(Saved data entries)
Content starts
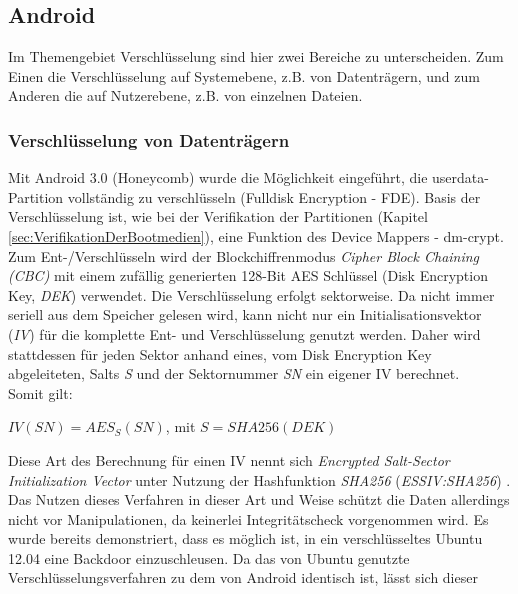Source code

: \subsection{Android}
	Im Themengebiet Verschlüsselung sind hier zwei Bereiche zu unterscheiden. Zum
	Einen die Verschlüsselung auf Systemebene, z.B. von Datenträgern, und zum
	Anderen die auf Nutzerebene, z.B. von einzelnen Dateien.

	\subsubsection{Verschlüsselung von Datenträgern}\label{sec:encrypt-volume}
	Mit Android 3.0 (Honeycomb) wurde die Möglichkeit eingeführt, die
	userdata-Partition vollständig zu verschlüsseln (Fulldisk Encryption - FDE).
	Basis der Verschlüsselung ist, wie bei der Verifikation der Partitionen
	(Kapitel \ref{sec:VerifikationDerBootmedien}), eine Funktion des Device
	Mappers - dm-crypt.\\
	Zum Ent-/Verschlüsseln wird der Blockchiffrenmodus \textit{Cipher Block
	Chaining (CBC)} mit einem zufällig generierten 128-Bit AES Schlüssel (Disk
	Encryption Key, \textit{DEK}) verwendet. Die Verschlüsselung erfolgt
	sektorweise. Da nicht immer seriell aus dem Speicher gelesen wird, kann nicht
	nur ein Initialisationsvektor (\textit{IV}) für die komplette Ent- und
	Verschlüsselung genutzt werden. Daher wird stattdessen für jeden Sektor anhand
	eines, vom Disk Encryption Key abgeleiteten, Salts \textit{S} und der
	Sektornummer \textit{SN} ein eigener IV berechnet.\\
	Somit gilt:
\begin{center}
	\begin{math}
	IV(SN) = AES_{S}(SN)\end{math}, mit \begin{math}S = SHA256(DEK)
	\end{math}\newline
\end{center}
	Diese Art des Berechnung für einen IV nennt sich \textit{Encrypted
	Salt-Sector Initialization Vector} unter Nutzung der Hashfunktion \textit{SHA256}
	(\textit{ESSIV:SHA256}) \cite[S. 259]{Elenkov2014}. Das Nutzen dieses
	Verfahren in dieser Art und Weise schützt die Daten allerdings nicht vor
	Manipulationen, da keinerlei Integritätscheck vorgenommen wird. Es wurde
	bereits demonstriert, dass es möglich ist, in ein verschlüsseltes Ubuntu 12.04
	eine Backdoor einzuschleusen. Da das von Ubuntu genutzte
	Verschlüsselungsverfahren zu dem von Android identisch ist, lässt sich dieser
Content ends
Instructions to follow:
The lines you return should be those above that contain the word "wurde", every one of them.

Answer space:
	Mit Android 3.0 (Honeycomb) wurde die Möglichkeit eingeführt, die
	Manipulationen, da keinerlei Integritätscheck vorgenommen wird. Es wurde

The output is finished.